[2015年11月05日]

思ひ出てうときを訪ふや冬隣

松瀬青々(1869〜1937)

冬隣が秋の季語。冬近し、冬隣る、冬を待つなども同意の季語です。
暦の上では秋も終わりに近く、冬がついそこにあるような気がします。これからの冬の暗さ、さびしさがそこはかとなく迫ってくるような気がします。冬を待つというのは期待感ではなく、冬の用意の方に気が回ります。それはいつでも何となく気ぜわしい気分にさせてくれます。
この句のように、冬隣は日常の生活に親近感を覚えます。迫って来る寒さの中でふと思い出したのは、疎遠になっている友のことでした。
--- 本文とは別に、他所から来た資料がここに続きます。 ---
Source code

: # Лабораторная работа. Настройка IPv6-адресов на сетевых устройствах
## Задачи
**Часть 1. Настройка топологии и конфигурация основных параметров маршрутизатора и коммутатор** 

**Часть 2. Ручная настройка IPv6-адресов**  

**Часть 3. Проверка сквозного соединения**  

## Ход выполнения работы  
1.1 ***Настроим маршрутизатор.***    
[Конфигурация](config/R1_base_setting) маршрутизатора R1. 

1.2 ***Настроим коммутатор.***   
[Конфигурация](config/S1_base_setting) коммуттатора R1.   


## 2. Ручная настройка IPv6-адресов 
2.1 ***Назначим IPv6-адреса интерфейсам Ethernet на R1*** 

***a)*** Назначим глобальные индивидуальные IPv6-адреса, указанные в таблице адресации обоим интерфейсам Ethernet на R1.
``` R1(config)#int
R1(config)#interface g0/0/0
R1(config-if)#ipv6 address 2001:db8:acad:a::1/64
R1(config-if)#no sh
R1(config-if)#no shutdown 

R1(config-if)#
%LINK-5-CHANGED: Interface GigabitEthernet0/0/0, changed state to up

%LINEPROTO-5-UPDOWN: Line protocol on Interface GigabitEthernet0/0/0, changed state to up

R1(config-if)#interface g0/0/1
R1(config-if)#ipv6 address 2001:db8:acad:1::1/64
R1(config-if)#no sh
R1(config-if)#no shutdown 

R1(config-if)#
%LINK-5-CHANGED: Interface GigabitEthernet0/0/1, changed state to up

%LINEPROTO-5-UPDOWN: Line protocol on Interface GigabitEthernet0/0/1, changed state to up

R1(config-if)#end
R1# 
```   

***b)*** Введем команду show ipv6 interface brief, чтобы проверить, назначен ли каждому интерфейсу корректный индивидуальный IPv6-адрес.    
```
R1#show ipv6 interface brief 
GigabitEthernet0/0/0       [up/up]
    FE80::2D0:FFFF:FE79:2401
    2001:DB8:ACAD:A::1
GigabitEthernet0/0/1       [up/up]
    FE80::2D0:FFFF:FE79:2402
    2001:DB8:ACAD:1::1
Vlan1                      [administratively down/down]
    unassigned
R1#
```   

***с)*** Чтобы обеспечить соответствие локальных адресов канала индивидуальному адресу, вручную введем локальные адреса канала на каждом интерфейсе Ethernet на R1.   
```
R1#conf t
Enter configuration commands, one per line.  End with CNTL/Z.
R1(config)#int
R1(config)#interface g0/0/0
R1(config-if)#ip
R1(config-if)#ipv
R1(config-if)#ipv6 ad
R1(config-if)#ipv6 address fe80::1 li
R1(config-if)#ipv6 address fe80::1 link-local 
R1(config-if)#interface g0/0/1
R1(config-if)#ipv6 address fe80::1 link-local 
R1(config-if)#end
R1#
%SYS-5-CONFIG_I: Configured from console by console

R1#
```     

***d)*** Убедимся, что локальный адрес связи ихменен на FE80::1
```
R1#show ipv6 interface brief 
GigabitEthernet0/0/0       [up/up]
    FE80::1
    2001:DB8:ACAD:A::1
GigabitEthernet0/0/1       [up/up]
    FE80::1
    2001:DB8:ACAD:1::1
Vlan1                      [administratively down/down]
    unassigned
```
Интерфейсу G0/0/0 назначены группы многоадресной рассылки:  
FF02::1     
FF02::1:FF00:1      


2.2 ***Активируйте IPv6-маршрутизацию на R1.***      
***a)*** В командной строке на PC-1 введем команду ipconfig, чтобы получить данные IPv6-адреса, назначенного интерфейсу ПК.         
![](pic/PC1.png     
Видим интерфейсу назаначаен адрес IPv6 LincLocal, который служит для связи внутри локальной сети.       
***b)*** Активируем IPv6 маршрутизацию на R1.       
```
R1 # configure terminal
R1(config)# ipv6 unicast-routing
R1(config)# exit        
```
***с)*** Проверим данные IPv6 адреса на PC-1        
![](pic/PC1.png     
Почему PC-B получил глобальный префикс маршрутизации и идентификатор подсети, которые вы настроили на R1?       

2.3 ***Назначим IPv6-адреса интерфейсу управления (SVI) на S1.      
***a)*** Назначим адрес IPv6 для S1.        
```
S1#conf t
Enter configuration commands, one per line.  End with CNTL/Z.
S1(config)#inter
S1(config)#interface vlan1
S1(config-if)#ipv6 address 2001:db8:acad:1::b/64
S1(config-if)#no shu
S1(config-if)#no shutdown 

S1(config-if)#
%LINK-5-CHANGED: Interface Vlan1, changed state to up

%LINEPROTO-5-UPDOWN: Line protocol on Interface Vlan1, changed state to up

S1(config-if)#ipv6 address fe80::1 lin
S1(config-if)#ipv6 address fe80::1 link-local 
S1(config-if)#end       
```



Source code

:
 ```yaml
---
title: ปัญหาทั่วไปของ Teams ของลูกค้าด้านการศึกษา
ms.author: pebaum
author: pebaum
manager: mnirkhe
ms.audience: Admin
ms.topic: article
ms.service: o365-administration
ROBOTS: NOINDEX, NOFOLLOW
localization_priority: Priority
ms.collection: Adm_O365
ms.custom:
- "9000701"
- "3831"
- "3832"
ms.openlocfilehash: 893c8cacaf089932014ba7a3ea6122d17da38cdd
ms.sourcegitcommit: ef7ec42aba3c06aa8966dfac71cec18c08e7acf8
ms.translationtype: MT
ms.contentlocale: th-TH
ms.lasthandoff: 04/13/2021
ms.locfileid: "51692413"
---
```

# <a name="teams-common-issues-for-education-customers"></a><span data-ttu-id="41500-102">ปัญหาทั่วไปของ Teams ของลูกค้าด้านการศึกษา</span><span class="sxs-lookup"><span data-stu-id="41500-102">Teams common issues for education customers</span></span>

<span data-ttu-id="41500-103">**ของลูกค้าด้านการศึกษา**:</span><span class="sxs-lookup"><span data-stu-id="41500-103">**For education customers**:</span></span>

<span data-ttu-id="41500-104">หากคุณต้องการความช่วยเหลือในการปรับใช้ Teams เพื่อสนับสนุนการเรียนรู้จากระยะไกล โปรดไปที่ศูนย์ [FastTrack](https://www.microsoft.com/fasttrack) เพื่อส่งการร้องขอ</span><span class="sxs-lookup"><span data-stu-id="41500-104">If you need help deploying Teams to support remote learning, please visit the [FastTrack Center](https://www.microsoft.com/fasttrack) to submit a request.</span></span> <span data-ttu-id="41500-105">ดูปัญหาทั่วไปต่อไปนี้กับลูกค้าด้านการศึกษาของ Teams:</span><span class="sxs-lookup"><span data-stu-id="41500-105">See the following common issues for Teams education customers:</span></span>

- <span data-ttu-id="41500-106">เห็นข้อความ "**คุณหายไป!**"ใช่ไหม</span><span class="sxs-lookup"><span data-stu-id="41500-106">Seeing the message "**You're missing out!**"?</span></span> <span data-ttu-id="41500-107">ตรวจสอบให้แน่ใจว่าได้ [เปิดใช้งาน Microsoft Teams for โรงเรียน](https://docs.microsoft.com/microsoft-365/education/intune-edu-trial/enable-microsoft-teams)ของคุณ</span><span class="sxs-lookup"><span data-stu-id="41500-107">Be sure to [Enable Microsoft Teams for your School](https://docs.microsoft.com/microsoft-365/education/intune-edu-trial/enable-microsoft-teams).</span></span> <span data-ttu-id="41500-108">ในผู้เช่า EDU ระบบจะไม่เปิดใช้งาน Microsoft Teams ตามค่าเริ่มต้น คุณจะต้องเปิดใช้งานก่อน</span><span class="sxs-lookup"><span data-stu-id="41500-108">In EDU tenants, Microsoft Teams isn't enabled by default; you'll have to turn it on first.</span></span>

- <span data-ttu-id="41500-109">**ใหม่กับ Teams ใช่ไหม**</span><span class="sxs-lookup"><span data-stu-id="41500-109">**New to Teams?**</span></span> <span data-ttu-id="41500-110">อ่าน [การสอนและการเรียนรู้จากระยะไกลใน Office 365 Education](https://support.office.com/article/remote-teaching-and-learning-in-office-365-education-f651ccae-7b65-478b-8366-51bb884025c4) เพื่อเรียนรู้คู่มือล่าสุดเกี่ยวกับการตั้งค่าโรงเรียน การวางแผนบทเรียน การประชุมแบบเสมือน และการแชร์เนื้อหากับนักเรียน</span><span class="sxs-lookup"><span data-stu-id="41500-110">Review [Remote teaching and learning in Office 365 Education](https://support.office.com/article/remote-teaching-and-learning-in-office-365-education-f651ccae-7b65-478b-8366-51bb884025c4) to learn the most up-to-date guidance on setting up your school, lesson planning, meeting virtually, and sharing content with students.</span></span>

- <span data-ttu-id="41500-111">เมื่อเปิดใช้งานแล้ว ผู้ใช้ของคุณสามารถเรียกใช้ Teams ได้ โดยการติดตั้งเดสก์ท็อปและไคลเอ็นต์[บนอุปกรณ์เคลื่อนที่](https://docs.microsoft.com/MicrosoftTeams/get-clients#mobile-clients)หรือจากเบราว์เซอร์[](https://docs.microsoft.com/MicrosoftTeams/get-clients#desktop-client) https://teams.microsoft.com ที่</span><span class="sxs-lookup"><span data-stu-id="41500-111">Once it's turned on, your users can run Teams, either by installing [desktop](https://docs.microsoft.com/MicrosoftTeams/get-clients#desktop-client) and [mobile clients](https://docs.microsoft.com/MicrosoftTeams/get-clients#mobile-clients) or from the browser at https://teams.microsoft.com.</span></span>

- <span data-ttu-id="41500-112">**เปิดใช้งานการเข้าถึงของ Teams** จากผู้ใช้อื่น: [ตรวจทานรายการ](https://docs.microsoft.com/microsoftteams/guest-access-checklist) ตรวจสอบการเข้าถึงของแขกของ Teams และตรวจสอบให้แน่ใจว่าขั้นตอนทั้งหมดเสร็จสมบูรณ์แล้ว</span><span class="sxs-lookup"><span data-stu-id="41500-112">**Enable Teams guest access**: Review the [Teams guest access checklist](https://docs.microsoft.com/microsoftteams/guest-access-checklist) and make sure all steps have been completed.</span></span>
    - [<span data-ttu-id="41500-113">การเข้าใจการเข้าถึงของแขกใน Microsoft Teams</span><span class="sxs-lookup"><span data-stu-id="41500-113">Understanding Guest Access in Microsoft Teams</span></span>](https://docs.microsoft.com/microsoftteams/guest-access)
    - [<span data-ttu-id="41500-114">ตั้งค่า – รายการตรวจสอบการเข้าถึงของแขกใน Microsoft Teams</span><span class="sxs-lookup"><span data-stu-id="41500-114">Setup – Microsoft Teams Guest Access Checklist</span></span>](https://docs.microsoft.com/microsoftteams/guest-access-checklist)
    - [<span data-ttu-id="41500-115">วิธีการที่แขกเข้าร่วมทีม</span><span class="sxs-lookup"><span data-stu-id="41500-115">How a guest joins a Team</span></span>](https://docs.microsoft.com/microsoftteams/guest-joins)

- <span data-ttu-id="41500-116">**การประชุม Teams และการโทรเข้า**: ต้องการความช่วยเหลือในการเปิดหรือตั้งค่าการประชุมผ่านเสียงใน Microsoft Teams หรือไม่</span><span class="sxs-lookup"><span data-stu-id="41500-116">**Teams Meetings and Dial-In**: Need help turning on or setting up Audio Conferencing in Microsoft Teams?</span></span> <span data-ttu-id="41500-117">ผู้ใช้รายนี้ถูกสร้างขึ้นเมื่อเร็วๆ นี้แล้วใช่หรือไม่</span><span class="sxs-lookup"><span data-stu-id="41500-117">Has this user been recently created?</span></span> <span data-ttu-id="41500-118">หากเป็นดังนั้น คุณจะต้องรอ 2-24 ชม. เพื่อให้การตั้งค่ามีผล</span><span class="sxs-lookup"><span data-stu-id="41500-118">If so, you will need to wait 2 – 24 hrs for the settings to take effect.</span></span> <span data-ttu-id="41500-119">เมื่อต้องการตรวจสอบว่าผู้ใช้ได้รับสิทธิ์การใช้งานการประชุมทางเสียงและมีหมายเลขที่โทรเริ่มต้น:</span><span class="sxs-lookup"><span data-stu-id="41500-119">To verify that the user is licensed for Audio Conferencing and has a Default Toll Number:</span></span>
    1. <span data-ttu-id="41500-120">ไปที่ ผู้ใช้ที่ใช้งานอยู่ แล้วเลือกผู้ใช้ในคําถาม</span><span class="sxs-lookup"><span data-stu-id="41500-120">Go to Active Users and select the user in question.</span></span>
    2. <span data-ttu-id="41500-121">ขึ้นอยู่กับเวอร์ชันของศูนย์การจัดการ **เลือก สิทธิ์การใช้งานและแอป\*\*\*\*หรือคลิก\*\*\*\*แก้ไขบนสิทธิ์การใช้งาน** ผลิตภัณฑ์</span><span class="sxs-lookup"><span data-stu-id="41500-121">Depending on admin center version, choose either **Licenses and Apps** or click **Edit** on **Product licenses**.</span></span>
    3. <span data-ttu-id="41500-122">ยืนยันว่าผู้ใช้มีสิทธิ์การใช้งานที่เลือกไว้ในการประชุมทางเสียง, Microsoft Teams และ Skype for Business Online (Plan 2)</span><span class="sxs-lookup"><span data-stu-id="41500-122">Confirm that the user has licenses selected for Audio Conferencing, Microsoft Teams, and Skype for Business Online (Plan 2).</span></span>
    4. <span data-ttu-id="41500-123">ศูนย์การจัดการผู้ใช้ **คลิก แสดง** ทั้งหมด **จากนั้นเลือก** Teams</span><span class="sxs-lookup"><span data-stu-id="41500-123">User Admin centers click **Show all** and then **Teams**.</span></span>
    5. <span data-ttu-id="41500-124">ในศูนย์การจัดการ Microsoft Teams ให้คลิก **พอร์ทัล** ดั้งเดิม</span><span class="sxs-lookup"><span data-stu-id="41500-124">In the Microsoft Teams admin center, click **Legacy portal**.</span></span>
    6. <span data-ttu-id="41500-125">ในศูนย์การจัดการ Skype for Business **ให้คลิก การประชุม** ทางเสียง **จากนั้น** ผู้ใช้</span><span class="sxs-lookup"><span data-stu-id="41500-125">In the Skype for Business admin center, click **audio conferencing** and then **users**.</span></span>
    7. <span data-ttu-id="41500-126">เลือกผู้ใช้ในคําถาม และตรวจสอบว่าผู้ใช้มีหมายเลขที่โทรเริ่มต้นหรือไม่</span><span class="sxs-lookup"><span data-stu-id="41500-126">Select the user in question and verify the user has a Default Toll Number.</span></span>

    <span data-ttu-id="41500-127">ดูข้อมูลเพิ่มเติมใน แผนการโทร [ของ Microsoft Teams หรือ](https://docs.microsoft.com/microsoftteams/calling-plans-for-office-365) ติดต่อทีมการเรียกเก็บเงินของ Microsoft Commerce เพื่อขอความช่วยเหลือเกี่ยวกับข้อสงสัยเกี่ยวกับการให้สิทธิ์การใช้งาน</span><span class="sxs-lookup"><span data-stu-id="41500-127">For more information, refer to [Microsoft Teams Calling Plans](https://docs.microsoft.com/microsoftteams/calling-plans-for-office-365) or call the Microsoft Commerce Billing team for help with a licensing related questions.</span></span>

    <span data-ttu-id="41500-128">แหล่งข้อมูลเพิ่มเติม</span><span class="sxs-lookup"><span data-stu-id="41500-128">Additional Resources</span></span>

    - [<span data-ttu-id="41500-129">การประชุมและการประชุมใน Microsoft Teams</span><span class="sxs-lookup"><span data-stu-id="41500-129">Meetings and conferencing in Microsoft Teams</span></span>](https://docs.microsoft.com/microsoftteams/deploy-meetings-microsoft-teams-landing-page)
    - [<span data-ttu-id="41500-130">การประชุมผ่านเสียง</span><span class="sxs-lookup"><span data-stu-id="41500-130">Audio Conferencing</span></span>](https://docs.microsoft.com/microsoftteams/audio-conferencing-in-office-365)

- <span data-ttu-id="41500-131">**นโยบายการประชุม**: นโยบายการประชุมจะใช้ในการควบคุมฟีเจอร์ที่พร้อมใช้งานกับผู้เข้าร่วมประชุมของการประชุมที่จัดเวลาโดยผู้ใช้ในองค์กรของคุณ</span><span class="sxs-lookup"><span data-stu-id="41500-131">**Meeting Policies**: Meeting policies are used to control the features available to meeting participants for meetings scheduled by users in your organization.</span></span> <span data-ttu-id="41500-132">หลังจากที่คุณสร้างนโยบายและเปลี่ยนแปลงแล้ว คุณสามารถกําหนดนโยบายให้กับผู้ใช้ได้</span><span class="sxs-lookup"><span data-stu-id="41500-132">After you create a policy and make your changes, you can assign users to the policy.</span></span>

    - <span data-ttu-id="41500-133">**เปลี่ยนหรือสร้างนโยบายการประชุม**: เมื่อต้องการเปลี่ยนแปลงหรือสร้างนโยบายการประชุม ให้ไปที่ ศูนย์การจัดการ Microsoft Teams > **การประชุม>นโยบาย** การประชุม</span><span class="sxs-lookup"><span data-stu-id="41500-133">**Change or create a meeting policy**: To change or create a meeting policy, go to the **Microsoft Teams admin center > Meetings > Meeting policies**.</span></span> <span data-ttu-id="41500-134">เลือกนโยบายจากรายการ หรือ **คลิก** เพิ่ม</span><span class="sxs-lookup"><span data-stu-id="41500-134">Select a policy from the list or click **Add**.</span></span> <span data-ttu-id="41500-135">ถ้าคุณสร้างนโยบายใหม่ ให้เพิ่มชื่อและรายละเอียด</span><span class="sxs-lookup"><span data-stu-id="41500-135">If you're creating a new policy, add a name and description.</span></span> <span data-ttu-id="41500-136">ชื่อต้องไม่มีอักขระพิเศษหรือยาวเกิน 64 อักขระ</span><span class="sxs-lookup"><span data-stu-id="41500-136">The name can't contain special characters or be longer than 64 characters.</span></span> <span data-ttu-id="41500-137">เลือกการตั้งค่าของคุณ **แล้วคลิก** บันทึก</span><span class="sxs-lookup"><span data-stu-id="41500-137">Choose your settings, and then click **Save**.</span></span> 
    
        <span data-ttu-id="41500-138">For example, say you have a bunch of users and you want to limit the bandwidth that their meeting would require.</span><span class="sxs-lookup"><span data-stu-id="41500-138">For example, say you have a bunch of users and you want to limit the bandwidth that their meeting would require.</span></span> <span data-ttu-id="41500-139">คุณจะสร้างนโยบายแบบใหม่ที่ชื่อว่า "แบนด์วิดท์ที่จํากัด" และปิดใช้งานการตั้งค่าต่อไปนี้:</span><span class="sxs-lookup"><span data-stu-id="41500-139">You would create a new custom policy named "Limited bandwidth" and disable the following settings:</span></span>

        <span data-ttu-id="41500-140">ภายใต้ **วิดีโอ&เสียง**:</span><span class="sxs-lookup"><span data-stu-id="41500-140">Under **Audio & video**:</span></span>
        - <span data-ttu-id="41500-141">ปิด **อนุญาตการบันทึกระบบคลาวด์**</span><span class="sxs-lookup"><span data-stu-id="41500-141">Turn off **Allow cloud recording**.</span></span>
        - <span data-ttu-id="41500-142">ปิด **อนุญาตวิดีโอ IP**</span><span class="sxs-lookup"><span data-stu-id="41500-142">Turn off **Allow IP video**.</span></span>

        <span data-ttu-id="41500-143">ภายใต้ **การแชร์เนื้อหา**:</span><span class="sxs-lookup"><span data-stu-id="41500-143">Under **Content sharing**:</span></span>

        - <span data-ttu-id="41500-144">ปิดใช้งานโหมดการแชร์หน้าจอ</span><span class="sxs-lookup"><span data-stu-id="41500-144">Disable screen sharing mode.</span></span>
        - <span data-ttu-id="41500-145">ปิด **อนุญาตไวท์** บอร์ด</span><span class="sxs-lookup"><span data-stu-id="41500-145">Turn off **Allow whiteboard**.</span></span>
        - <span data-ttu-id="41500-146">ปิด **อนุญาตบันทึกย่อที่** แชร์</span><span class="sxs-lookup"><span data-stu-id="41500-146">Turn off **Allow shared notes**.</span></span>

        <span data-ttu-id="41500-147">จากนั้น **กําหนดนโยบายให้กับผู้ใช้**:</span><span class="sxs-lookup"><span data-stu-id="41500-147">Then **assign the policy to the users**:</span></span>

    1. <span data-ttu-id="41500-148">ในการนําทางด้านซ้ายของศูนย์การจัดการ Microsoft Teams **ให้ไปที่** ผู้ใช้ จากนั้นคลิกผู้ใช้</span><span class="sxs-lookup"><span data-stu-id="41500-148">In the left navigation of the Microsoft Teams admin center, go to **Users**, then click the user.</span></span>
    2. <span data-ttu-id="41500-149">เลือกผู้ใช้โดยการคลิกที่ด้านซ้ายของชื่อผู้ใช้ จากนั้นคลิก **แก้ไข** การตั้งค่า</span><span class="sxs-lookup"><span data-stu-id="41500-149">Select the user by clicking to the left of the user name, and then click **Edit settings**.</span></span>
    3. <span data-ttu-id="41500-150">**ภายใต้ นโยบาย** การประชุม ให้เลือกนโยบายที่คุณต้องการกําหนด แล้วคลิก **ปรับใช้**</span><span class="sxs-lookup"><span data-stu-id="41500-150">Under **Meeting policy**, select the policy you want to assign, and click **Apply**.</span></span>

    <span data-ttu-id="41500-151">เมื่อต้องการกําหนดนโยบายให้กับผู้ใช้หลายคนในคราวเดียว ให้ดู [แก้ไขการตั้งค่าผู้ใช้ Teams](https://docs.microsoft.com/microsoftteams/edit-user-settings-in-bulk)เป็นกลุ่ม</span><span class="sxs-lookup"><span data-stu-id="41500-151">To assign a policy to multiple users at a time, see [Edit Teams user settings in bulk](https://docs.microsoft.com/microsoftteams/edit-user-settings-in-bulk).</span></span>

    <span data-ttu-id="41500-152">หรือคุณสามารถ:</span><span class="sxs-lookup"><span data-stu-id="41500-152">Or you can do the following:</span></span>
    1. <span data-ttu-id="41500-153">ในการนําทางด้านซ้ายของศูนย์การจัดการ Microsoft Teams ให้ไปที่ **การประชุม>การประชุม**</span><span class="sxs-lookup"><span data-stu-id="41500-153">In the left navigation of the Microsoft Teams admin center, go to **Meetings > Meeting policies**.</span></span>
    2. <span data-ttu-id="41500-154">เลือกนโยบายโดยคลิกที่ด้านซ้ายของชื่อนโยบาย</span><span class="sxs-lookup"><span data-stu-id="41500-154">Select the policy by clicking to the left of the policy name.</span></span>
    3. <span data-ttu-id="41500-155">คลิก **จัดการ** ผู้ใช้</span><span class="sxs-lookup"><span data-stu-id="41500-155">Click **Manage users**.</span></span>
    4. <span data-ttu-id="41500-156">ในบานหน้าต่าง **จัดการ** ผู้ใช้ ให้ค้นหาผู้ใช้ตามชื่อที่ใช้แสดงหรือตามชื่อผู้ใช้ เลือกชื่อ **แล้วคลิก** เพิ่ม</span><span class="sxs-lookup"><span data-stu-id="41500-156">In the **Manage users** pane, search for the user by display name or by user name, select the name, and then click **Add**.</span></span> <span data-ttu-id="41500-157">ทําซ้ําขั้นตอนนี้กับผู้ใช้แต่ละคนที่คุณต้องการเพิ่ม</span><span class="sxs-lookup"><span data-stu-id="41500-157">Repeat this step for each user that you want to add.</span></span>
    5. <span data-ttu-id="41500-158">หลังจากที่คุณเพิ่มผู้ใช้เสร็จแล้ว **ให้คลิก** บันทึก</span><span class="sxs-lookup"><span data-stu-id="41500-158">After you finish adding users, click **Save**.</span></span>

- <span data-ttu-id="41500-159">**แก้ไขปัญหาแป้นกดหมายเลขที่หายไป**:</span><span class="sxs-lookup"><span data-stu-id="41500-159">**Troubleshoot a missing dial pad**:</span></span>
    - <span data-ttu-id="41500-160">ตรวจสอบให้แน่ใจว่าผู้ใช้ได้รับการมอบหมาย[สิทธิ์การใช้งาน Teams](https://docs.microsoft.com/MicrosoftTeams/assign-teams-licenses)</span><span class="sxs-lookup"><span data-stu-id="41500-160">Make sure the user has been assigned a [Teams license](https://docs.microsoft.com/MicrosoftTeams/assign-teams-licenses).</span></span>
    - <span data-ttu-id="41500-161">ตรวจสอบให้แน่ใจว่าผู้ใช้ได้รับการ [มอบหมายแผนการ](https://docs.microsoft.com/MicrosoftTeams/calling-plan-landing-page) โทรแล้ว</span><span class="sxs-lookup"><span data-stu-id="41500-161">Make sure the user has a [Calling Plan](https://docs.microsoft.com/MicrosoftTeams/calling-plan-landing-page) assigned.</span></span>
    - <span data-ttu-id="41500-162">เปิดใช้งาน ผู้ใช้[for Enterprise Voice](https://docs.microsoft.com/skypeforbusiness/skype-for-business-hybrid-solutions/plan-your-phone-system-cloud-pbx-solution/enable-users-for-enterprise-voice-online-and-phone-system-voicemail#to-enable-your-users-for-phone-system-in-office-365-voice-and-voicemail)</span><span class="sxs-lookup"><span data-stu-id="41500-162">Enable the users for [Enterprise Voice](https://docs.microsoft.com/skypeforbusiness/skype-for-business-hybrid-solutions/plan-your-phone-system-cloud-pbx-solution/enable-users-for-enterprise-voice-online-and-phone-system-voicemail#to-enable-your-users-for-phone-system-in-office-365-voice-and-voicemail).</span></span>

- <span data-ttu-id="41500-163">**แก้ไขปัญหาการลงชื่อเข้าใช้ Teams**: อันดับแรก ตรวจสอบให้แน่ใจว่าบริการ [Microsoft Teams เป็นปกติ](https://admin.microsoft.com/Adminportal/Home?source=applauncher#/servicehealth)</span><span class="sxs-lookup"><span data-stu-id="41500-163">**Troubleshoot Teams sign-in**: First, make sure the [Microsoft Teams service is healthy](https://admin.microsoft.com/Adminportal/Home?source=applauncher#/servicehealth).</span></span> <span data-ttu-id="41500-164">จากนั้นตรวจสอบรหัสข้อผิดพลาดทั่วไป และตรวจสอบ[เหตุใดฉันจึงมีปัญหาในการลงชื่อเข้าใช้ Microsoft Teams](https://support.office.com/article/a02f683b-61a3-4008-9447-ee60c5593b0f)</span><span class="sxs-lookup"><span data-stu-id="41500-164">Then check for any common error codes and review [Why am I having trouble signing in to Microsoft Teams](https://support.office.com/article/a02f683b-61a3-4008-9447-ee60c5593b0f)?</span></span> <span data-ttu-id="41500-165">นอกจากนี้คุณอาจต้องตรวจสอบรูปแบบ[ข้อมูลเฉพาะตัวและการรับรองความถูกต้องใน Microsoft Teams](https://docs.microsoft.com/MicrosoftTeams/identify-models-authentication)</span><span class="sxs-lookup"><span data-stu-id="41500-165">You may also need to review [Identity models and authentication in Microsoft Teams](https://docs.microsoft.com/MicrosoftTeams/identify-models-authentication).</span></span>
久しぶりに訪ねるのは用事があってのことではありません。季節がもたらす心の変化によるものなのでしょうね。「うとき」は、「疎し」の意味で、関係が深くない、疎遠を表しますね。
今日は酉の市で一の酉。二の酉は17日。三の酉は29日です。
作者まつせ・せいせいの紹介は、2007年4月5日を参照。
(出典:村上 護著「きょうの一句」、新潮社、2005年刊)
・日本郵政グループ3社の株式上場好調。3社ともに成長戦略がはっきりしないのでいつまで続くかは疑問。お買いになった人は売り時に困ることでしょう。